*Your instructions*.
Return the tail of the records exactly, starting from the line containing "## 7. Economy" and ending with the final line.

=== Section Start ===

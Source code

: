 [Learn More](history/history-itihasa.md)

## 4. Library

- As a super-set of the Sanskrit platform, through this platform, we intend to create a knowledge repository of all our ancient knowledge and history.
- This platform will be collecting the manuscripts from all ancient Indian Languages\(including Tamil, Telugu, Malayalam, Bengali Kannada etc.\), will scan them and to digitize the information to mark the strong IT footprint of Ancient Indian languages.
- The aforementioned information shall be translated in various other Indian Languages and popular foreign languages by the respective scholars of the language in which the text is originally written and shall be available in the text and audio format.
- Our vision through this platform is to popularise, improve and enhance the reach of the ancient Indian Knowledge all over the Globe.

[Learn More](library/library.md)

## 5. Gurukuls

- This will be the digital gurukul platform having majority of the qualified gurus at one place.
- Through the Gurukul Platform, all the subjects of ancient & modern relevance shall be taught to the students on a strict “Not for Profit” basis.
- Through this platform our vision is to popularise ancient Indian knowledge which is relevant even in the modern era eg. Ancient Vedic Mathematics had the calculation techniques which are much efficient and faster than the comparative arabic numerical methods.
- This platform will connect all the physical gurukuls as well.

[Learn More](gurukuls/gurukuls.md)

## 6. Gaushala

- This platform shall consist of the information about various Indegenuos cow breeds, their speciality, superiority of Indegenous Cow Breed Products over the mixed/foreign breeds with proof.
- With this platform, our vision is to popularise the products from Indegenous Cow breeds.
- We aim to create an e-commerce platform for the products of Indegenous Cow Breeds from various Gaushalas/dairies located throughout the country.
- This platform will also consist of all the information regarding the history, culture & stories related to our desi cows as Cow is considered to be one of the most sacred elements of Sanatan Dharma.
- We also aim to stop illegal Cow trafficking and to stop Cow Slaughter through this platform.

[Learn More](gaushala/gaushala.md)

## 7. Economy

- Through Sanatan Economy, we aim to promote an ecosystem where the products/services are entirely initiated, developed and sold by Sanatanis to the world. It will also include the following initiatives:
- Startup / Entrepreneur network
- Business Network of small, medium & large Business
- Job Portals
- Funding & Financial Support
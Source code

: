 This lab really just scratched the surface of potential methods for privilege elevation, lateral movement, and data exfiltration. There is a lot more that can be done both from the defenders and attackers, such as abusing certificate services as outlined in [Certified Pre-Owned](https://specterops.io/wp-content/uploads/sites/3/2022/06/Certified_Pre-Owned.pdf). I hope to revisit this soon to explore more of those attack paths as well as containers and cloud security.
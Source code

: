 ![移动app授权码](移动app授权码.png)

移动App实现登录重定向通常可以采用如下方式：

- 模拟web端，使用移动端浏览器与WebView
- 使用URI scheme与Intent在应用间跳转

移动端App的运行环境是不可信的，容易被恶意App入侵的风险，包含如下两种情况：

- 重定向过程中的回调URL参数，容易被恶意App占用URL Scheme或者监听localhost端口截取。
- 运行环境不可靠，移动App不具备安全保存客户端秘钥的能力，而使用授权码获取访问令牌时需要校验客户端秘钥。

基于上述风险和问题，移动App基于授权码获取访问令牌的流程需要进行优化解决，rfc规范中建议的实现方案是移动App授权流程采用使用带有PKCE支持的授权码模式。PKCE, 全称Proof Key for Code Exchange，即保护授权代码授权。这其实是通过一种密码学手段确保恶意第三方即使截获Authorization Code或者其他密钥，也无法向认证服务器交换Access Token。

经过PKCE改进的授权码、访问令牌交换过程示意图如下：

=== Section End ===

*Response below*.
## 7. Economy

- Through Sanatan Economy, we aim to promote an ecosystem where the products/services are entirely initiated, developed and sold by Sanatanis to the world. It will also include the following initiatives:
- Startup / Entrepreneur network
- Business Network of small, medium & large Business
- Job Portals
- Funding & Financial Support
Source code

: This lab really just scratched the surface of potential methods for privilege elevation, lateral movement, and data exfiltration. There is a lot more that can be done both from the defenders and attackers, such as abusing certificate services as outlined in [Certified Pre-Owned](https://specterops.io/wp-content/uploads/sites/3/2022/06/Certified_Pre-Owned.pdf). I hope to revisit this soon to explore more of those attack paths as well as containers and cloud security.
Source code

: ![移动app授权码](移动app授权码.png)

移动App实现登录重定向通常可以采用如下方式：

- 模拟web端，使用移动端浏览器与WebView
- 使用URI scheme与Intent在应用间跳转

移动端App的运行环境是不可信的，容易被恶意App入侵的风险，包含如下两种情况：

- 重定向过程中的回调URL参数，容易被恶意App占用URL Scheme或者监听localhost端口截取。
- 运行环境不可靠，移动App不具备安全保存客户端秘钥的能力，而使用授权码获取访问令牌时需要校验客户端秘钥。

基于上述风险和问题，移动App基于授权码获取访问令牌的流程需要进行优化解决，rfc规范中建议的实现方案是移动App授权流程采用使用带有PKCE支持的授权码模式。PKCE, 全称Proof Key for Code Exchange，即保护授权代码授权。这其实是通过一种密码学手段确保恶意第三方即使截获Authorization Code或者其他密钥，也无法向认证服务器交换Access Token。

经过PKCE改进的授权码、访问令牌交换过程示意图如下：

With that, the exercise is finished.